Molti i segreti rivelati dai due pentiti nigeriani che hanno aiutato la Mobile di Palermo a indagare sulla ‘Eiye’ e sui suoi riti, anche violenti, per l’affiliazione. Come emerso da quanto registrato con una una microspia, in una casa di Ballarò a Palermo, l’adepto – a conferma di quanto raccontato dai collaboratori – viene prima spogliato e poi preso a calci e pugni. Successivamente è costretto a bere un liquido composto dal suo stesso sangue e le sue lacrime.

“Lacrime e sangue vengono mescolate con alcol, riso e tapioca… viene chiesto di giurare fedeltà e totale silenzio sulle pratiche dell’organizzazione”, si sente nelle registrazioni delle microspie. Gli adepti devono inoltre prestare una sorta di giuramento, anche questo registrato. “Debitamente giuro – dice il nuovo affiliato – di sostenere ‘Eiye’ confraternita moralmente, spiritualmente, finanziariamente e in qualsiasi altro modo e se non lo faccio, che il vulture (avvoltoio, ndr) spietato mi strappasse gli occhi…”.

Come vi abbiamo già raccontato, sulla mafia nigeriana in Italia persino l’Fbi.
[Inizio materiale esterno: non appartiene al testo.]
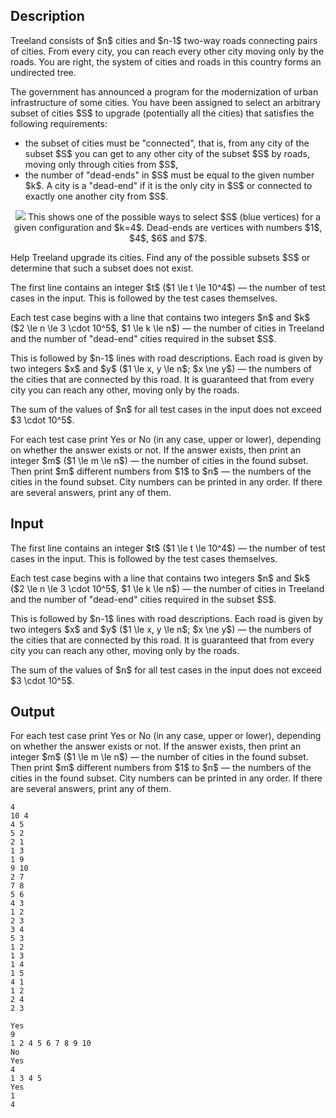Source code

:## Description

<div><p>Treeland consists of $n$ cities and $n-1$ two-way roads connecting pairs of cities. From every city, you can reach every other city moving only by the roads. You are right, the system of cities and roads in this country forms an undirected tree.</p><p>The government has announced a program for the modernization of urban infrastructure of some cities. You have been assigned to select an arbitrary subset of cities $S$ to upgrade (potentially all the cities) that satisfies the following requirements:</p><ul> <li> the subset of cities must be "connected", that is, from any city of the subset $S$ you can get to any other city of the subset $S$ by roads, moving only through cities from $S$, </li><li> the number of "dead-ends" in $S$ must be equal to the given number $k$. A city is a "dead-end" if it is the only city in $S$ or connected to exactly one another city from $S$. </li></ul><center> <img class="tex-graphics" src="file://KaNPg0Uc.png" style="max-width: 100.0%;max-height: 100.0%;">   <span class="tex-font-size-small">This shows one of the possible ways to select $S$ (blue vertices) for a given configuration and $k=4$. Dead-ends are vertices with numbers $1$, $4$, $6$ and $7$.</span> </center><p>Help Treeland upgrade its cities. Find any of the possible subsets $S$ or determine that such a subset does not exist.</p></div><div class="input-specification"><p>The first line contains an integer $t$ ($1 \le t \le 10^4$) — the number of test cases in the input. This is followed by the test cases themselves.</p><p>Each test case begins with a line that contains two integers $n$ and $k$ ($2 \le n \le 3 \cdot 10^5$, $1 \le k \le n$) — the number of cities in Treeland and the number of "dead-end" cities required in the subset $S$.</p><p>This is followed by $n-1$ lines with road descriptions. Each road is given by two integers $x$ and $y$ ($1 \le x, y \le n$; $x \ne y$) — the numbers of the cities that are connected by this road. It is guaranteed that from every city you can reach any other, moving only by the roads.</p><p>The sum of the values of $n$ for all test cases in the input does not exceed $3 \cdot 10^5$.</p></div><div class="output-specification"><p>For each test case print <span class="tex-font-style-tt">Yes</span> or <span class="tex-font-style-tt">No</span> (in any case, upper or lower), depending on whether the answer exists or not. If the answer exists, then print an integer $m$ ($1 \le m \le n$) — the number of cities in the found subset. Then print $m$ different numbers from $1$ to $n$ — the numbers of the cities in the found subset. City numbers can be printed in any order. If there are several answers, print any of them.</p></div>

## Input

<p>The first line contains an integer $t$ ($1 \le t \le 10^4$) — the number of test cases in the input. This is followed by the test cases themselves.</p><p>Each test case begins with a line that contains two integers $n$ and $k$ ($2 \le n \le 3 \cdot 10^5$, $1 \le k \le n$) — the number of cities in Treeland and the number of "dead-end" cities required in the subset $S$.</p><p>This is followed by $n-1$ lines with road descriptions. Each road is given by two integers $x$ and $y$ ($1 \le x, y \le n$; $x \ne y$) — the numbers of the cities that are connected by this road. It is guaranteed that from every city you can reach any other, moving only by the roads.</p><p>The sum of the values of $n$ for all test cases in the input does not exceed $3 \cdot 10^5$.</p>

## Output

<p>For each test case print <span class="tex-font-style-tt">Yes</span> or <span class="tex-font-style-tt">No</span> (in any case, upper or lower), depending on whether the answer exists or not. If the answer exists, then print an integer $m$ ($1 \le m \le n$) — the number of cities in the found subset. Then print $m$ different numbers from $1$ to $n$ — the numbers of the cities in the found subset. City numbers can be printed in any order. If there are several answers, print any of them.</p>





```input1
4
10 4
4 5
5 2
2 1
1 3
1 9
9 10
2 7
7 8
5 6
4 3
1 2
2 3
3 4
5 3
1 2
1 3
1 4
1 5
4 1
1 2
2 4
2 3
```




```output1
Yes
9
1 2 4 5 6 7 8 9 10 
No
Yes
4
1 3 4 5 
Yes
1
4
```


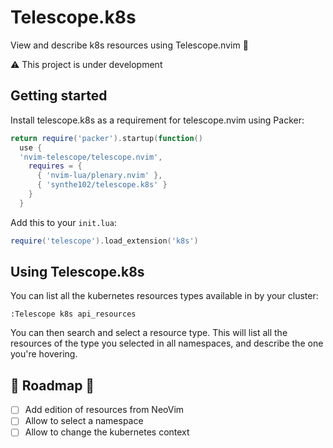 # Telescope.k8s

View and describe k8s resources using Telescope.nvim 🔭

⚠ This project is under development

## Getting started

Install telescope.k8s as a requirement for telescope.nvim using Packer:
``` lua
return require('packer').startup(function()
  use {
  'nvim-telescope/telescope.nvim',
    requires = {
      { 'nvim-lua/plenary.nvim' },
      { 'synthe102/telescope.k8s' }
    }
  }
```

Add this to your `init.lua`:
``` lua
require('telescope').load_extension('k8s')
```

## Using Telescope.k8s

You can list all the kubernetes resources types available in by your cluster:
```
:Telescope k8s api_resources
```

You can then search and select a resource type.
This will list all the resources of the type you selected in all namespaces, and describe the one you're hovering.

## 🚧 Roadmap 🚧

- [ ] Add edition of resources from NeoVim
- [ ] Allow to select a namespace
- [ ] Allow to change the kubernetes context
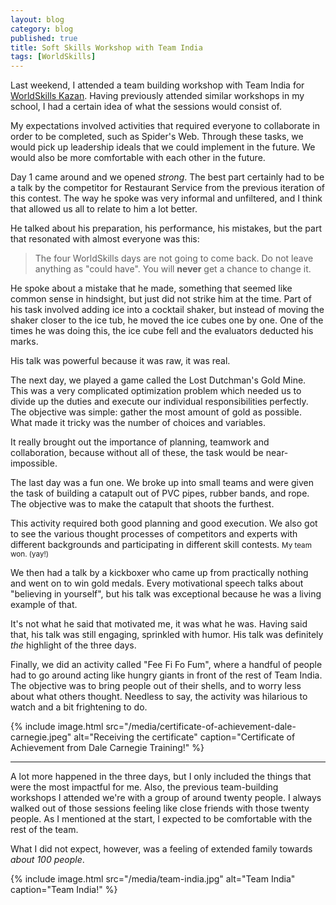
 ```yaml
---
layout: blog
category: blog
published: true
title: Soft Skills Workshop with Team India
tags: [WorldSkills]
---
```



Last weekend, I attended a team building workshop with Team India for [WorldSkills Kazan](https://worldskills2019.com/en/). Having previously attended similar workshops in my school, I had a certain idea of what the sessions would consist of.

My expectations involved activities that required everyone to collaborate in order to be completed, such as Spider's Web. Through these tasks, we would pick up leadership ideals that we could implement in the future. We would also be more comfortable with each other in the future.

Day 1 came around and we opened _strong_. The best part certainly had to be a talk by the competitor for Restaurant Service from the previous iteration of this contest. The way he spoke was very informal and unfiltered, and I think that allowed us all to relate to him a lot better.

He talked about his preparation, his performance, his mistakes, but the part that resonated with almost everyone was this:

> The four WorldSkills days are not going to come back. Do not leave anything as "could have". You will **never** get a chance to change it.

He spoke about a mistake that he made, something that seemed like common sense in hindsight, but just did not strike him at the time. Part of his task involved adding ice into a cocktail shaker, but instead of moving the shaker closer to the ice tub, he moved the ice cubes one by one. One of the times he was doing this, the ice cube fell and the evaluators deducted his marks.

His talk was powerful because it was raw, it was real.

The next day, we played a game called the Lost Dutchman's Gold Mine. This was a very complicated optimization problem which needed us to divide up the duties and execute our individual responsibilities perfectly. The objective was simple: gather the most amount of gold as possible. What made it tricky was the number of choices and variables.

It really brought out the importance of planning, teamwork and collaboration, because without all of these, the task would be near-impossible.

The last day was a fun one. We broke up into small teams and were given the task of building a catapult out of PVC pipes, rubber bands, and rope. The objective was to make the catapult that shoots the furthest.

This activity required both good planning and good execution. We also got to see the various thought processes of competitors and experts with different backgrounds and participating in different skill contests.
<small>My team won. (yay!)</small>

We then had a talk by a kickboxer who came up from practically nothing and went on to win gold medals. Every motivational speech talks about "believing in yourself", but his talk  was exceptional because he was a living example of that.

It's not what he said that motivated me, it was what he was. Having said that, his talk was still engaging, sprinkled with humor. His talk was definitely _the_ highlight of the three days.

Finally, we did an activity called "Fee Fi Fo Fum", where a handful of people had to go around acting like hungry giants in front of the rest of Team India. The objective was to bring people out of their shells, and to worry less about what others thought. Needless to say, the activity was hilarious to watch and a bit frightening to do.

{% include image.html
src="/media/certificate-of-achievement-dale-carnegie.jpeg"
alt="Receiving the certificate"
caption="Certificate of Achievement from Dale Carnegie Training!"
%}

---

A lot more happened in the three days, but I only included the things that were the most impactful for me. Also, the previous team-building workshops I attended we're with a group of around twenty people. I always walked out of those sessions feeling like close friends with those twenty people. As I mentioned at the start, I expected to be comfortable with the rest of the team.

What I did not expect, however, was a feeling of extended family towards _about 100 people_.

{% include image.html
src="/media/team-india.jpg"
alt="Team India"
caption="Team India!"
%}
In questi primissimi giorni del 2019, un fatto molto particolare, inedito e sconvolgente è giunto agli occhi ed alle orecchie dell’opinione pubblica attraverso le agenzie di stampa nazionali e locali: l’FBI sta lavorando a Castel Volturno, nell’ambito di una vastissima indagine sui numerosi traffici illeciti della mafia nigeriana.

Infatti, da luglio 2018, vige una serrata collaborazione fra l’autorità statunitense e la polizia italiana – coinvolte le sezioni di Caserta, Roma, Palermo e Torino – : una task force internazionale, che già ampiamente e dettagliatamente collabora anche con la Procura di Napoli, cui presto potrebbero aggiungersi le forze di polizia canadesi.

Per quanto il fenomeno, qui indagato, sia in realtà radicato da anni sul suolo del Bel Paese, e non soltanto su di esso, i cittadini italiani probabilmente si saranno imbattuti per la prima volta nella sua nomina soltanto un anno fa, quando fu trovato nel maceratese il corpo smembrato della giovanissima romana Pamela Mastropietro, per la quale sono attualmente indagati ed incarcerati Lucky Awelima, Innocent Oseghale e Desmond Lucky.

Ad accusare costoro di essere parte integrante di una delle tante sotto-sezioni della mafia nigeriana è stato il criminologo Alessandro Meluzzi, esperto dell’argomento, che ha individuato nella loro certosina brutalità di azione il “modus operandi” tipico del summenzionato gruppo criminale.

La sua tesi verrebbe fortemente corroborata dalle intercettazioni telefoniche fatte in carcere ai tre detenuti, le cui terribili parole fanno ventilare ed avanzare addirittura l’ipotesi di cannibalismo.

In ogni caso, ritornando all’arrivo dell’FBI nel casertano, l’inchiesta di respiro internazionale che qui si sta svolgendo ha messo in luce ed evidenza l’origine delle indagini, ovverosia dei trasferimenti di denaro sospetti ed anomali negli Stati Uniti: da qui, ingenti somme sarebbero state versate su conti correnti di banche italiane intestati ad immigrati nigeriani ivi presenti, e sfruttate per una serie di attività illegali e criminali, condotte con freddezza e spietatezza.

Mafia nigeriana in Italia: interviene anche l’FBI
I soldi, ottenuti tramite il traffico di stupefacenti sul continente europeo – come riporta l’inchiesta -, vengono adoperati per finanziare la tratta di esseri umani nel Mediterraneo, per pagare gli scafisti e per corrompere molti funzionari statali dei Paesi del continente africano, spinti a tacere.

Addirittura, è emerso che questi criminali godono di protezione da parte delle élite nelle nazioni di origine, tanto da essere impiegati per motivi politici ed economici, peraltro sottraendo benessere alla popolazione (circuita ed ingannata attraverso una propaganda falsa e martellante sul presunto paradiso che troverebbero nel Vecchio Continente) ed iniettando ricchezza nelle mani delle cosche criminali e di chi si è corrotto con esse.